On September 4, the Cornerstone Total Return Fund (CRF) declined 19% to a closing price of $10.00 per share. Friday it was down another 4% to $9.60. Regardless of these wild gyrations in market prices, there remains one clear trend - Cornerstone’s net asset value (“NAV” – the real per share value) has been declining steadily for years. But don’t take my word for it, just take a look at this chart:
About a month ago I wrote about how Cornerstone was in liquidation and how that was problematic not only for shareholders but also for the board of directors of the fund, as board members have (in violation of state laws) unilaterally decided to liquidate without shareholders' consent. To date they have paid out approximately 67 percent of fund assets through monthly distributions, which many investors have mistaken as income versus what it really has been – a return of their own capital.

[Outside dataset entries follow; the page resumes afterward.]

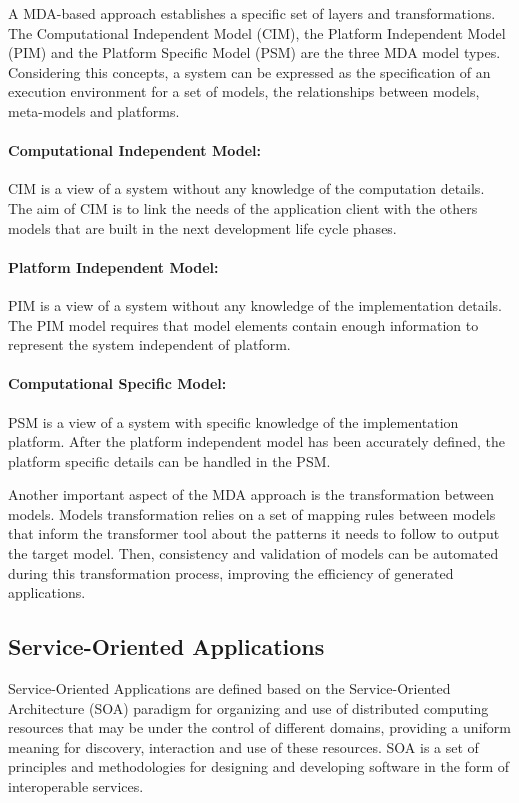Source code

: {A MDA-based approach establishes a specific set of layers and transformations.
The Computational Independent Model (CIM), the Platform Independent Model (PIM)
and the  Platform Specific Model (PSM) are the three MDA model types.
Considering this concepts, a system can be expressed as the specification of an
execution environment for a set of models, the relationships between models,
meta-models and platforms. 

\paragraph{Computational Independent Model:} CIM is a view of a system without
any knowledge of the computation details. The aim of CIM is to link the needs of
the application client with the others models that are built in the next
development life cycle phases.

\paragraph{Platform Independent Model:} PIM is a view of a system without any knowledge of the 
implementation details. The PIM model requires that model elements contain enough 
information to represent the system independent of platform.

\paragraph{Computational Specific Model:} PSM is a view of a system with
specific knowledge of the implementation platform. After the platform
independent model has been accurately defined, the platform specific details can
be handled in the PSM. 


 Another important aspect of the MDA approach is the transformation between 
models. Models transformation relies on a set of mapping rules between models
that inform the transformer tool about the patterns it needs to follow to output
the target model. Then, consistency and validation of models can be automated
during this transformation process, improving the efficiency of
generated applications.

\subsection{Service-Oriented Applications}

Service-Oriented Applications are defined based on the Service-Oriented
Architecture (SOA) \cite{2,Rosen08,somf} paradigm for organizing and use of
distributed computing resources that may be under the control of different domains, providing a uniform meaning for discovery, interaction and
use of these resources. SOA is a set of principles and methodologies for
designing and developing software in the form of interoperable services. 

}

After this past week’s poor market performance, Cornerstone's NAV is worth only $6.05 per share. What this means is that even at a market price of $9.60 per share, this fund is still 58 percent higher than it should be.
With a 40 percent dividend cut coming in 2009 it is clear that this closed-end fund’s future is bleak. The policy of paying out unsustainable distributions can only fool people for so long. Annual dividend cuts will help to enlighten shareholders that Cornerstone’s so called income is just a mirage.